Immunotherapy in CNS cancers: the role of immune cell trafficking

Abstract

Glioblastoma (GBM) is a highly malignant CNS tumor with very poor survival despite intervention with conventional therapeutic strategies. Although the CNS is separated from the immune system by the blood-brain barrier (BBB) and the blood-cerebrospinal fluid barrier, emerging evidence of immune surveillance and the selective infiltration of GBMs by immune suppressive cells indicates that there is breakdown or compromise of these physical barriers. This in turn offers hope that immunotherapy can be applied to specifically target and reduce tumor burden.
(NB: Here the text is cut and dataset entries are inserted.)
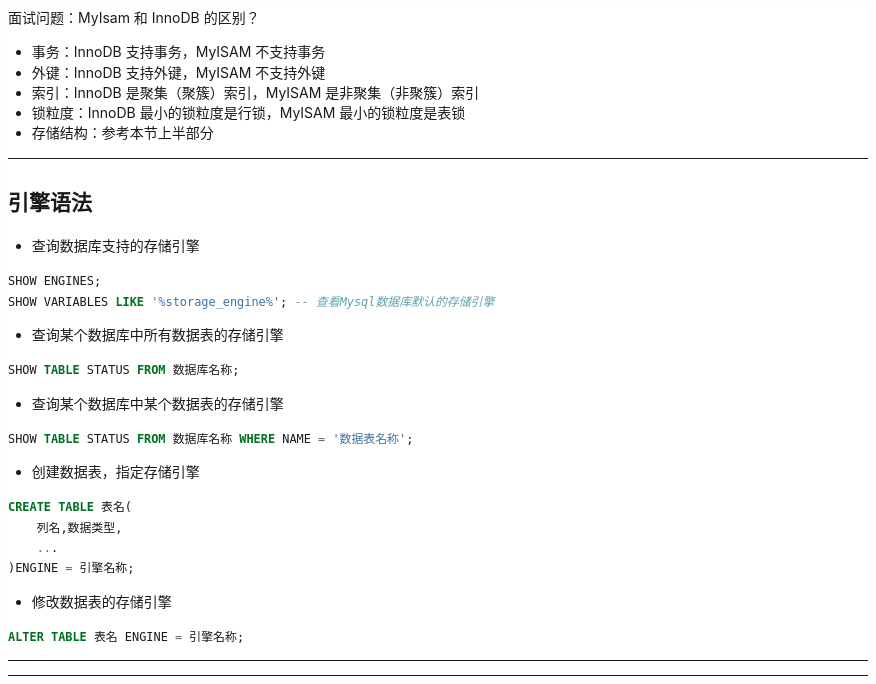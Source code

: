 面试问题：MyIsam 和 InnoDB 的区别？

- 事务：InnoDB 支持事务，MyISAM 不支持事务
- 外键：InnoDB 支持外键，MyISAM 不支持外键
- 索引：InnoDB 是聚集（聚簇）索引，MyISAM 是非聚集（非聚簇）索引
- 锁粒度：InnoDB 最小的锁粒度是行锁，MyISAM 最小的锁粒度是表锁
- 存储结构：参考本节上半部分

------

## 引擎语法

- 查询数据库支持的存储引擎

```sql
SHOW ENGINES;
SHOW VARIABLES LIKE '%storage_engine%'; -- 查看Mysql数据库默认的存储引擎 
```

- 查询某个数据库中所有数据表的存储引擎

```sql
SHOW TABLE STATUS FROM 数据库名称;
```

- 查询某个数据库中某个数据表的存储引擎

```sql
SHOW TABLE STATUS FROM 数据库名称 WHERE NAME = '数据表名称';
```

- 创建数据表，指定存储引擎

```sql
CREATE TABLE 表名(
	列名,数据类型,
    ...
)ENGINE = 引擎名称;
```

- 修改数据表的存储引擎

```sql
ALTER TABLE 表名 ENGINE = 引擎名称;
```

------

------

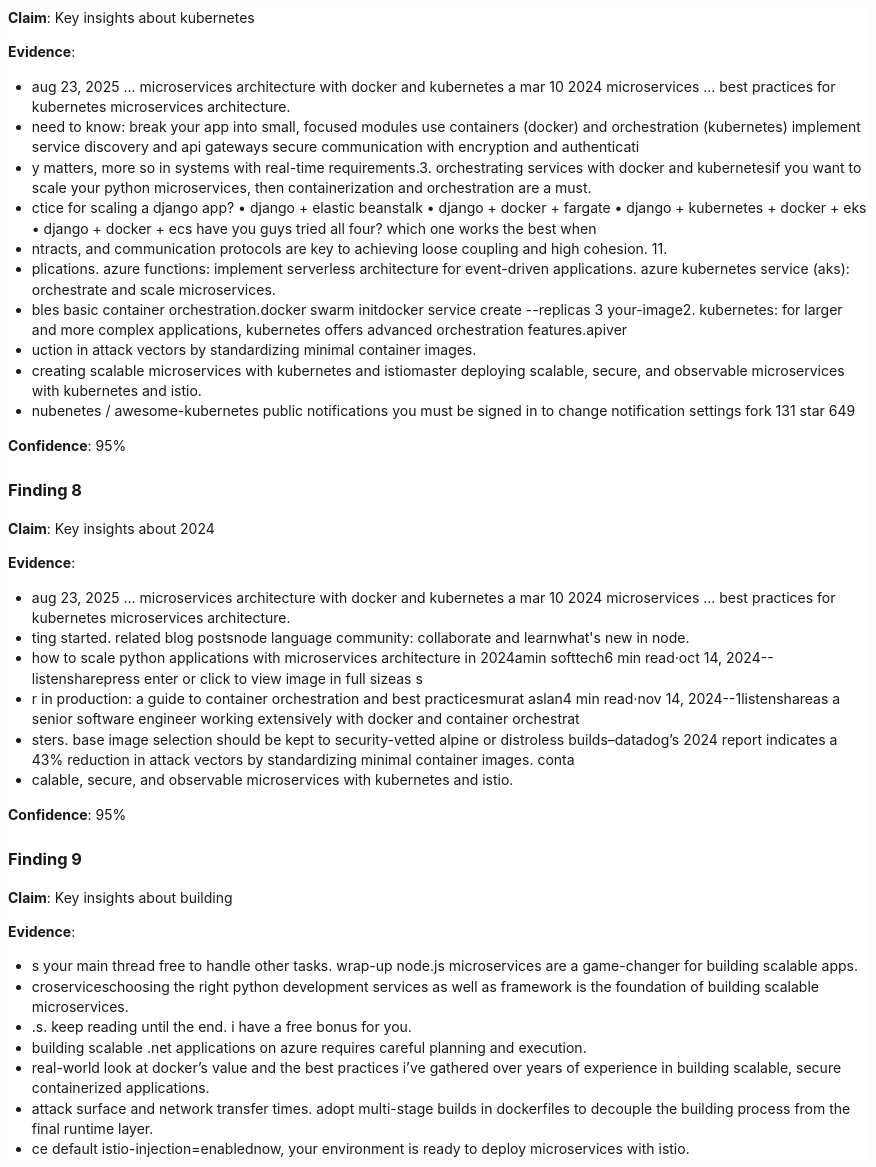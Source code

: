 **Claim**: Key insights about kubernetes

**Evidence**:
- aug 23, 2025 ... microservices architecture with docker and kubernetes a mar 10 2024 microservices ... best practices for kubernetes microservices architecture.
- need to know: break your app into small, focused modules use containers (docker) and orchestration (kubernetes) implement service discovery and api gateways secure communication with encryption and authenticati
- y matters, more so in systems with real-time requirements.3. orchestrating services with docker and kubernetesif you want to scale your python microservices, then containerization and orchestration are a must.
- ctice for scaling a django app? • django + elastic beanstalk • django + docker + fargate • django + kubernetes + docker + eks • django + docker + ecs have you guys tried all four? which one works the best when
- ntracts, and communication protocols are key to achieving loose coupling and high cohesion. 11.
- plications. azure functions: implement serverless architecture for event-driven applications. azure kubernetes service (aks): orchestrate and scale microservices.
- bles basic container orchestration.docker swarm initdocker service create --replicas 3 your-image2. kubernetes: for larger and more complex applications, kubernetes offers advanced orchestration features.apiver
- uction in attack vectors by standardizing minimal container images.
- creating scalable microservices with kubernetes and istiomaster deploying scalable, secure, and observable microservices with kubernetes and istio.
- nubenetes / awesome-kubernetes public notifications you must be signed in to change notification settings fork 131 star 649

**Confidence**: 95%

### Finding 8

**Claim**: Key insights about 2024

**Evidence**:
- aug 23, 2025 ... microservices architecture with docker and kubernetes a mar 10 2024 microservices ... best practices for kubernetes microservices architecture.
- ting started. related blog postsnode language community: collaborate and learnwhat's new in node.
- how to scale python applications with microservices architecture in 2024amin softtech6 min read·oct 14, 2024--listensharepress enter or click to view image in full sizeas s
- r in production: a guide to container orchestration and best practicesmurat aslan4 min read·nov 14, 2024--1listenshareas a senior software engineer working extensively with docker and container orchestrat
- sters. base image selection should be kept to security-vetted alpine or distroless builds–datadog’s 2024 report indicates a 43% reduction in attack vectors by standardizing minimal container images. conta
- calable, secure, and observable microservices with kubernetes and istio.

**Confidence**: 95%

### Finding 9

**Claim**: Key insights about building

**Evidence**:
- s your main thread free to handle other tasks. wrap-up node.js microservices are a game-changer for building scalable apps.
- croserviceschoosing the right python development services as well as framework is the foundation of building scalable microservices.
- .s. keep reading until the end. i have a free bonus for you.
- building scalable .net applications on azure requires careful planning and execution.
- real-world look at docker’s value and the best practices i’ve gathered over years of experience in building scalable, secure containerized applications.
- attack surface and network transfer times. adopt multi-stage builds in dockerfiles to decouple the building process from the final runtime layer.
- ce default istio-injection=enablednow, your environment is ready to deploy microservices with istio.
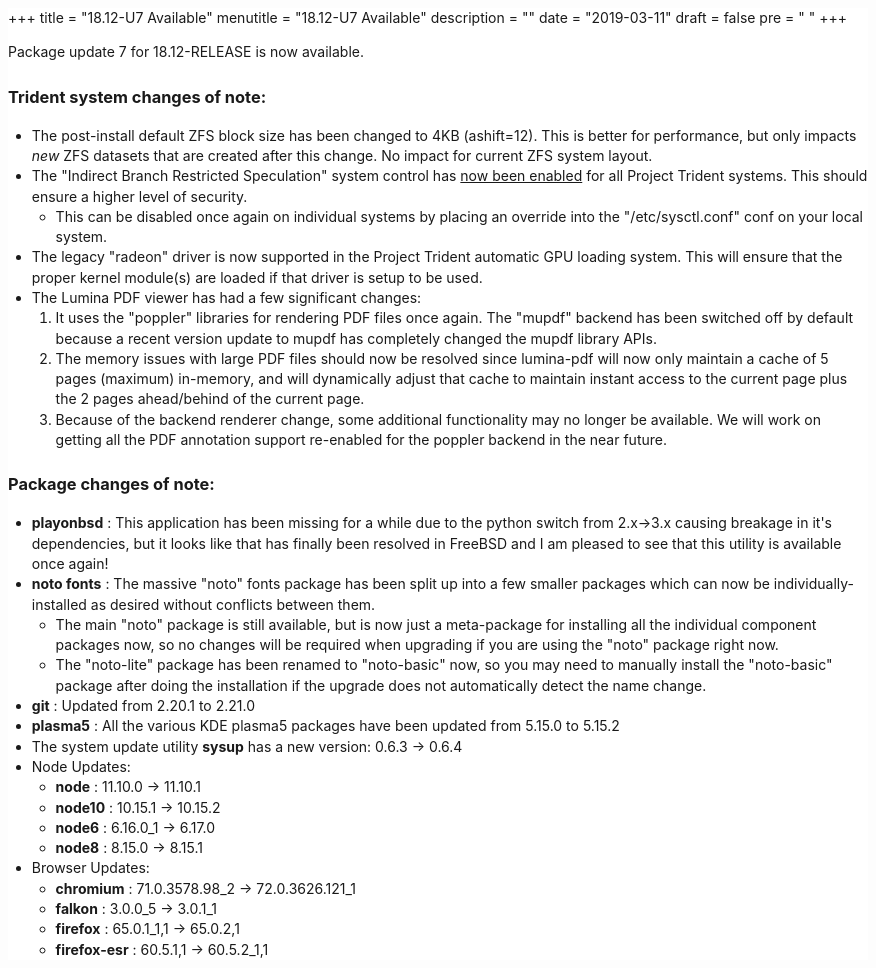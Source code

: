 +++
title = "18.12-U7 Available"
menutitle = "18.12-U7 Available"
description = ""
date = "2019-03-11"
draft = false
pre = "<i class='fa fa-wrench'></i>	"
+++

Package update 7 for 18.12-RELEASE is now available.

### Trident system changes of note:
* The post-install default ZFS block size has been changed to 4KB (ashift=12). This is better for performance, but only impacts *new* ZFS datasets that are created after this change. No impact for current ZFS system layout.
* The "Indirect Branch Restricted Speculation" system control has [now been enabled](https://github.com/project-trident/trident-core/blob/master/core-files/etc/sysctl.d/trident-core.conf#L20) for all Project Trident systems. This should ensure a higher level of security.
   * This can be disabled once again on individual systems by placing an override into the "/etc/sysctl.conf" conf on your local system.
* The legacy "radeon" driver is now supported in the Project Trident automatic GPU loading system. This will ensure that the proper kernel module(s) are loaded if that driver is setup to be used.
* The Lumina PDF viewer has had a few significant changes:
   1. It uses the "poppler" libraries for rendering PDF files once again. The "mupdf" backend has been switched off by default because a recent version update to mupdf has completely changed the mupdf library APIs.
   2. The memory issues with large PDF files should now be resolved since lumina-pdf will now only maintain a cache of 5 pages (maximum) in-memory, and will dynamically adjust that cache to maintain instant access to the current page  plus the 2 pages ahead/behind of the current page.
   3. Because of the backend renderer change, some additional functionality may no longer be available. We will work on getting all the PDF annotation support re-enabled for the poppler backend in the near future.

### Package changes of note:
* **playonbsd** : This application has been missing for a while due to the python switch from 2.x->3.x causing breakage in it's dependencies, but it looks like that has finally been resolved in FreeBSD and I am pleased to see that this utility is available once again!
* **noto fonts** : The massive "noto" fonts package has been split up into a few smaller packages which can now be individually-installed as desired without conflicts between them. 
   * The main "noto" package is still available, but is now just a meta-package for installing all the individual component packages now, so no changes will be required when upgrading if you are using the "noto" package right now.
   * The "noto-lite" package has been renamed to "noto-basic" now, so you may need to manually install the "noto-basic" package after doing the installation if the upgrade does not automatically detect the name change.
* **git** : Updated from 2.20.1 to 2.21.0
* **plasma5** : All the various KDE plasma5 packages have been updated from 5.15.0 to 5.15.2
* The system update utility **sysup** has a new version: 0.6.3 -> 0.6.4
* Node Updates:
   * **node** : 11.10.0 -> 11.10.1
   * **node10** : 10.15.1 -> 10.15.2
   * **node6** : 6.16.0_1 -> 6.17.0
   * **node8** : 8.15.0 -> 8.15.1
* Browser Updates:
   * **chromium** : 71.0.3578.98_2 -> 72.0.3626.121_1
   * **falkon** : 3.0.0_5 -> 3.0.1_1
   * **firefox** : 65.0.1_1,1 -> 65.0.2,1
   * **firefox-esr** : 60.5.1,1 -> 60.5.2_1,1
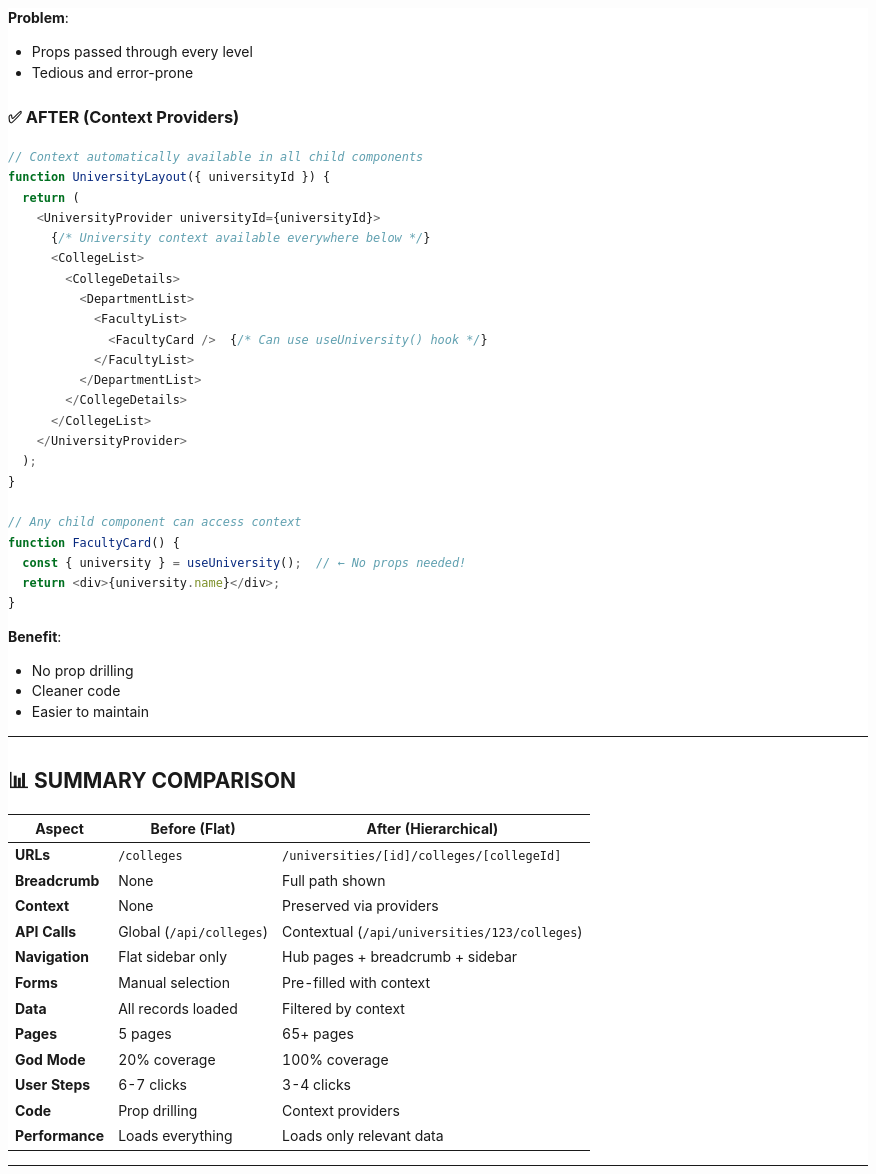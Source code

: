 **Problem**: 
- Props passed through every level
- Tedious and error-prone

### ✅ AFTER (Context Providers)

```typescript
// Context automatically available in all child components
function UniversityLayout({ universityId }) {
  return (
    <UniversityProvider universityId={universityId}>
      {/* University context available everywhere below */}
      <CollegeList>
        <CollegeDetails>
          <DepartmentList>
            <FacultyList>
              <FacultyCard />  {/* Can use useUniversity() hook */}
            </FacultyList>
          </DepartmentList>
        </CollegeDetails>
      </CollegeList>
    </UniversityProvider>
  );
}

// Any child component can access context
function FacultyCard() {
  const { university } = useUniversity();  // ← No props needed!
  return <div>{university.name}</div>;
}
```

**Benefit**:
- No prop drilling
- Cleaner code
- Easier to maintain

---

## 📊 SUMMARY COMPARISON

| Aspect | Before (Flat) | After (Hierarchical) |
|--------|--------------|---------------------|
| **URLs** | `/colleges` | `/universities/[id]/colleges/[collegeId]` |
| **Breadcrumb** | None | Full path shown |
| **Context** | None | Preserved via providers |
| **API Calls** | Global (`/api/colleges`) | Contextual (`/api/universities/123/colleges`) |
| **Navigation** | Flat sidebar only | Hub pages + breadcrumb + sidebar |
| **Forms** | Manual selection | Pre-filled with context |
| **Data** | All records loaded | Filtered by context |
| **Pages** | 5 pages | 65+ pages |
| **God Mode** | 20% coverage | 100% coverage |
| **User Steps** | 6-7 clicks | 3-4 clicks |
| **Code** | Prop drilling | Context providers |
| **Performance** | Loads everything | Loads only relevant data |

---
One of the major setbacks in translating immunotherapy strategies is the hostile microenvironment of the tumor that inhibits trafficking of effector immune cells such as cytotoxic T lymphocytes into the CNS. Incorporating important findings from autoimmune disorders such as multiple sclerosis to understand and thereby enhance cytotoxic lymphocyte infiltration into GBM could augment immunotherapy strategies to treat this disease. However, although these therapies are designed to evoke a potent immune response, limited space in the brain and cranial vault reduces tolerance for immune therapy-induced inflammation and resultant brain edema. Therefore, successful immunotherapy requires that a delicate balance be maintained between activating and retaining lasting antitumor immunity.

Fig. 1

Routes for leukocyte trafficking in the CNS. Three main routes have been described for leukocyte trafficking from the blood vasculature to the brain. A parallel lymphatic system allows for drainage of CSF (carrying cells and tumor antigens) and interstitial fluid (carrying tumor antigens, but not cells, along arteries, retrograde to blood flow) to the cervical lymph node. T cells engage antigen:MHC complexes presented by peripheral APCs in the lymph node, and activated lymphocytes can thereby enter the brain through the routes thus described. (a) The subarachnoid space (SAS) through leptomeningeal vessels. The leptomeninges are formed by the arachnoid mater, the pia mater, and the CSF in the SAS. Lymphocytes and APCs in the SAS present antigen and may engage T cells. (b) The perivascular space through postcapillary venules. Endothelial cells in postcapillary venules within the parenchyma are joined by tight junctions. T cells that traverse this layer enter the perivascular space within the brain parenchyma. (c) The CSF through the choroid plexus. Blood leukocytes cross the fenestrated endothelial layer to enter the choroid plexus stroma. The choroid plexus epithelial basement membrane and tight junctions between epithelial cells form the BCSFB. T cells that cross the BCSFB enter the CSF within the ventricles.